I’ve said all my adult life, ever since I was an undergrad at Baylor in the 70’s: It’s all about relationships. And what’s good for us as individuals in community is also right and good for us as churches gathering as communities of churches. We need each other. There are synergies that happen when we gather as communities of churches, things we can accomplish together that we never could by ourselves.
But that’s not news to you, is it? Everybody knows that, don’t they?
When Cindy and I were emerging from college there were tremors in the community of churches of which we were a part. This continued through the 80’s until it became clear that what once was one way of being Baptist was going to become at least two ways of being Baptist. Choices were going to have to be made. Cindy and I believed strongly in the historical values of the priesthood of the believer, the autonomy of the local church, and the separation of church and state. Therefore, our choice was not difficult. We were going to be Cooperative Baptist Fellowship Baptists.
Our commitment to CBF has been a part of our financial stewardship from its beginning. When our church in Texas didn’t support CBF, we sent our checks directly to the national office. We’ve supported CBF on the state level and the global level. When it was time for me to go to seminary, we chose a CBF partner seminary. Cindy has served as Recorder for the CBF Arkansas Coordinating Council. I’ve been privileged to serve CBF on the Arkansas Coordinating Council and I now serve on the CBF Global Governing Board.
CBF matters to the Fullers because CBF matters to the Kingdom of God.
But how does CBF matter to the Kingdom of God? If you’re in Arkansas, you may know the stories about the incredible things that God does through Together for Hope in Helena, through Disaster Relief, through CBF Scholarships for developing young ministers. You know about the work that our CBF Arkansas leaders have done and are doing to bring Jesus to Arkansas and serve our like-minded churches.
And you likely know a lot of the stories about how CBF has served churches and the Kingdom literally around the world. CBF has an incredible 25-year history. God raised up a movement from the ashes of controversy. But I want to tell you a little different story. Not a story about the past, but a story about the future.
We live in an age where “top-down,” hierarchical structures are simply not diverse enough or fluid enough to adapt to the constant rate of change we see in the world today. CBF was formed by innovative, “out-of-the-box-thinking” people trying to create a new thing, not working to try to preserve an established bureaucracy.

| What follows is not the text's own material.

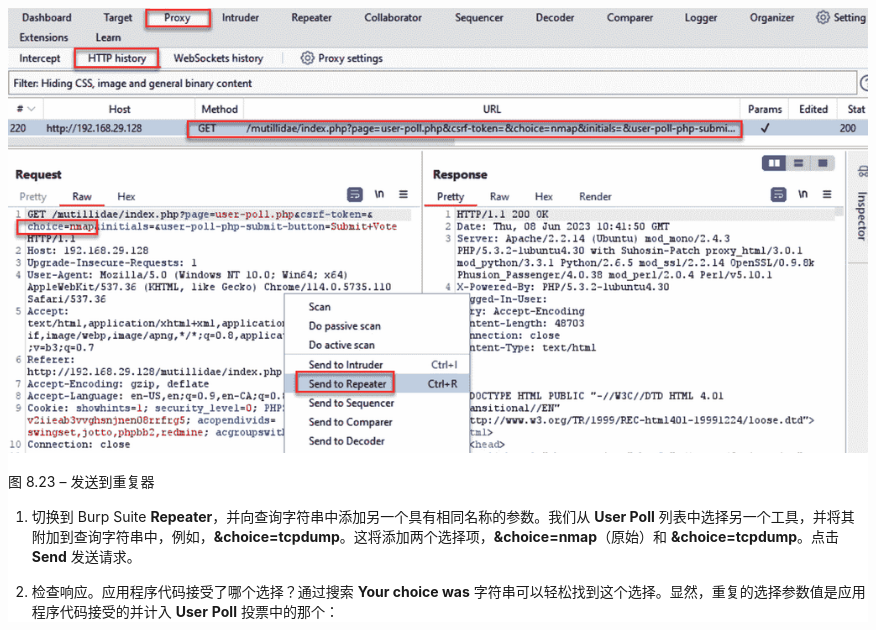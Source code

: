 ![图 8.23 – 发送到重复器](img/B21173_08_023..jpg)

图 8.23 – 发送到重复器

1.  切换到 Burp Suite **Repeater**，并向查询字符串中添加另一个具有相同名称的参数。我们从 **User Poll** 列表中选择另一个工具，并将其附加到查询字符串中，例如，**&choice=tcpdump**。这将添加两个选择项，**&choice=nmap**（原始）和 **&choice=tcpdump**。点击 **Send** 发送请求。

1.  检查响应。应用程序代码接受了哪个选择？通过搜索 **Your choice was** 字符串可以轻松找到这个选择。显然，重复的选择参数值是应用程序代码接受的并计入 **User** **Poll** 投票中的那个：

God, in his wisdom, was doing something beyond what we knew a quarter of a century ago. It turns out that he was creating exactly the kind of agile and flexible organization that would be uniquely poised to address the way the world works today. The days of top-down institutions are numbered. CBF is already functioning as a “bottom-up”, grass roots organization.
Diana Butler Bass is a scholar of American Christianity. Recently I heard her lecture on trends in American Christianity and explaining what she perceived to be the theological underpinnings of those trends. And she made a really interesting statement to this group of Episcopalians, Presbyterians, Methodists and other mainline folks. She talked about how our culture is leaving behind vertical structures of all kinds, even theological ones.
Many of us Baptist folks grew up in a world where everything came down from on high, from the holy city of Nashville. We sang the same hymns, we used the same Bible study literature, we carried out the same programs, we heard the same kinds of sermons, and we even had basically the same order of worship. While our churches claimed independence and autonomy, we all fell into line doing the same thing that everyone else was doing: what came from the powers that be. It was exclusively “top-down” thinking.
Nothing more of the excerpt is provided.